=== Listed entries ===
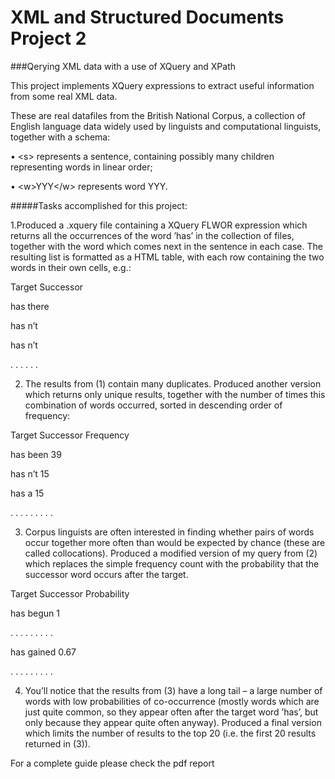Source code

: # XML and Structured Documents Project 2
###Qerying XML data with a use of XQuery and XPath

This project implements XQuery expressions to extract useful information from some real XML data. 

These are real datafiles from the British National Corpus, a collection of English language data widely used by linguists and computational linguists, together with
a schema:

• \<s> 
represents a sentence, containing possibly many children <w> representing words in linear order;

• \<w>YYY\</w> represents word YYY.

#####Tasks accomplished for this project:

1.Produced a .xquery file containing a XQuery FLWOR expression which returns all the occurrences of the word ’has’ in the collection of files, together with the word which comes next in the sentence in each
case. The resulting list is formatted as a HTML table, with each row containing the two words in their own cells, e.g.:

Target Successor

has there

has n’t

has n’t

. . . . . .

2. The results from (1) contain many duplicates. Produced another version which returns only unique results, together with the number of times this combination of words occurred, sorted in descending
order of frequency:

Target Successor Frequency

has been 39

has n’t 15

has a 15

. . . . . . . . .

3. Corpus linguists are often interested in finding whether pairs of words occur together more often than would be expected by chance (these are called collocations). Produced a modified version of my query
from (2) which replaces the simple frequency count with the probability that the successor word occurs after the target. 

Target Successor Probability

has begun 1

. . . . . . . . .

has gained 0.67

. . . . . . . . .

4. You’ll notice that the results from (3) have a long tail – a large number of words with low probabilities of co-occurrence (mostly words which are just quite common, so they appear often after the target word
’has’, but only because they appear quite often anyway). Produced a final version which limits the number of results to the top 20 (i.e. the first 20 results returned in (3)).

For a complete guide please check the pdf report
===
Could you print the data exactly as it appears and keep the pictures out?

Source code

: # XML and Structured Documents Project 2
###Qerying XML data with a use of XQuery and XPath

This project implements XQuery expressions to extract useful information from some real XML data. 

These are real datafiles from the British National Corpus, a collection of English language data widely used by linguists and computational linguists, together with
a schema:

• \<s> 
represents a sentence, containing possibly many children <w> representing words in linear order;

• \<w>YYY\</w> represents word YYY.

#####Tasks accomplished for this project:

1.Produced a .xquery file containing a XQuery FLWOR expression which returns all the occurrences of the word ’has’ in the collection of files, together with the word which comes next in the sentence in each
case. The resulting list is formatted as a HTML table, with each row containing the two words in their own cells, e.g.:

Target Successor

has there

has n’t

has n’t

. . . . . .

2. The results from (1) contain many duplicates. Produced another version which returns only unique results, together with the number of times this combination of words occurred, sorted in descending
order of frequency:

Target Successor Frequency

has been 39

has n’t 15

has a 15

. . . . . . . . .

3. Corpus linguists are often interested in finding whether pairs of words occur together more often than would be expected by chance (these are called collocations). Produced a modified version of my query
from (2) which replaces the simple frequency count with the probability that the successor word occurs after the target. 

Target Successor Probability

has begun 1

. . . . . . . . .

has gained 0.67

. . . . . . . . .

4. You’ll notice that the results from (3) have a long tail – a large number of words with low probabilities of co-occurrence (mostly words which are just quite common, so they appear often after the target word
’has’, but only because they appear quite often anyway). Produced a final version which limits the number of results to the top 20 (i.e. the first 20 results returned in (3)).

For a complete guide please check the pdf report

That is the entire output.